• WORK TASK:
Set every entry down again, unchanged, picture-free.

• RECORDS SUPPLIED:
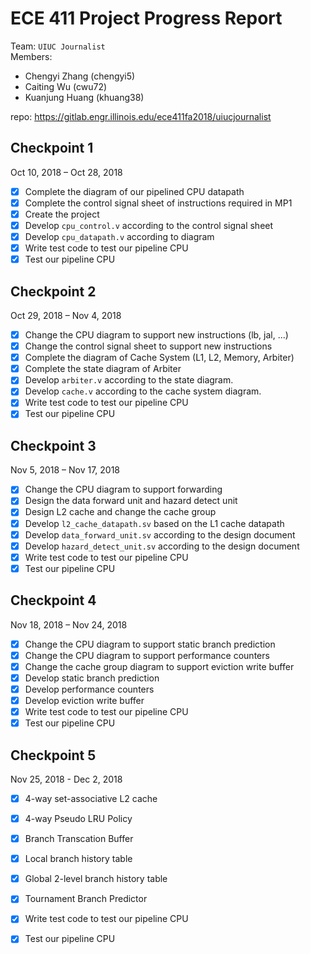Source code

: # ECE 411 Project Progress Report

Team: `UIUC Journalist`  
Members: 
- Chengyi Zhang (chengyi5)
- Caiting Wu (cwu72)
- Kuanjung Huang (khuang38)

repo: https://gitlab.engr.illinois.edu/ece411fa2018/uiucjournalist

## Checkpoint 1
Oct 10, 2018 – Oct 28, 2018

* [X] Complete the diagram of our pipelined CPU datapath
* [X] Complete the control signal sheet of instructions required in MP1
* [X] Create the project
* [X] Develop `cpu_control.v` according to the control signal sheet
* [X] Develop `cpu_datapath.v`
according to diagram
* [X] Write test code to test our pipeline CPU
* [X] Test our pipeline CPU

## Checkpoint 2
Oct 29, 2018 – Nov 4, 2018

* [X] Change the CPU diagram to support new instructions (lb, jal, ...)
* [X] Change the control signal sheet to support new instructions 
* [X] Complete the diagram of Cache System (L1, L2, Memory, Arbiter)
* [X] Complete the state diagram of Arbiter
* [X] Develop `arbiter.v` according to the state diagram.
* [X] Develop `cache.v` according to the cache system diagram.
* [X] Write test code to test our pipeline CPU
* [X] Test our pipeline CPU

## Checkpoint 3
Nov 5, 2018 – Nov 17, 2018

* [X] Change the CPU diagram to support forwarding
* [X] Design the data forward unit and hazard detect unit
* [X] Design L2 cache and change the cache group
* [X] Develop `l2_cache_datapath.sv` based on the L1 cache datapath
* [X] Develop `data_forward_unit.sv` according to the design document
* [X] Develop `hazard_detect_unit.sv` according to the design document
* [X] Write test code to test our pipeline CPU
* [X] Test our pipeline CPU

## Checkpoint 4
Nov 18, 2018 – Nov 24, 2018

* [X] Change the CPU diagram to support static branch prediction
* [X] Change the CPU diagram to support performance counters
* [X] Change the cache group diagram to support eviction write buffer
* [X] Develop static branch prediction
* [X] Develop performance counters
* [X] Develop eviction write buffer
* [X] Write test code to test our pipeline CPU
* [X] Test our pipeline CPU

## Checkpoint 5
Nov 25, 2018 - Dec 2, 2018

* [X] 4-way set-associative L2 cache
* [X] 4-way Pseudo LRU Policy
* [X] Branch Transcation Buffer
* [X] Local branch history table
* [X] Global 2-level branch history table
* [X] Tournament Branch Predictor
* [X] Write test code to test our pipeline CPU
* [X] Test our pipeline CPU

• RESPONSE AREA:
Source code

: # ECE 411 Project Progress Report

Team: `UIUC Journalist`  
Members: 
- Chengyi Zhang (chengyi5)
- Caiting Wu (cwu72)
- Kuanjung Huang (khuang38)

repo: https://gitlab.engr.illinois.edu/ece411fa2018/uiucjournalist

## Checkpoint 1
Oct 10, 2018 – Oct 28, 2018

* [X] Complete the diagram of our pipelined CPU datapath
* [X] Complete the control signal sheet of instructions required in MP1
* [X] Create the project
* [X] Develop `cpu_control.v` according to the control signal sheet
* [X] Develop `cpu_datapath.v`
according to diagram
* [X] Write test code to test our pipeline CPU
* [X] Test our pipeline CPU

## Checkpoint 2
Oct 29, 2018 – Nov 4, 2018

* [X] Change the CPU diagram to support new instructions (lb, jal, ...)
* [X] Change the control signal sheet to support new instructions 
* [X] Complete the diagram of Cache System (L1, L2, Memory, Arbiter)
* [X] Complete the state diagram of Arbiter
* [X] Develop `arbiter.v` according to the state diagram.
* [X] Develop `cache.v` according to the cache system diagram.
* [X] Write test code to test our pipeline CPU
* [X] Test our pipeline CPU

## Checkpoint 3
Nov 5, 2018 – Nov 17, 2018

* [X] Change the CPU diagram to support forwarding
* [X] Design the data forward unit and hazard detect unit
* [X] Design L2 cache and change the cache group
* [X] Develop `l2_cache_datapath.sv` based on the L1 cache datapath
* [X] Develop `data_forward_unit.sv` according to the design document
* [X] Develop `hazard_detect_unit.sv` according to the design document
* [X] Write test code to test our pipeline CPU
* [X] Test our pipeline CPU

## Checkpoint 4
Nov 18, 2018 – Nov 24, 2018

* [X] Change the CPU diagram to support static branch prediction
* [X] Change the CPU diagram to support performance counters
* [X] Change the cache group diagram to support eviction write buffer
* [X] Develop static branch prediction
* [X] Develop performance counters
* [X] Develop eviction write buffer
* [X] Write test code to test our pipeline CPU
* [X] Test our pipeline CPU

## Checkpoint 5
Nov 25, 2018 - Dec 2, 2018

* [X] 4-way set-associative L2 cache
* [X] 4-way Pseudo LRU Policy
* [X] Branch Transcation Buffer
* [X] Local branch history table
* [X] Global 2-level branch history table
* [X] Tournament Branch Predictor
* [X] Write test code to test our pipeline CPU
* [X] Test our pipeline CPU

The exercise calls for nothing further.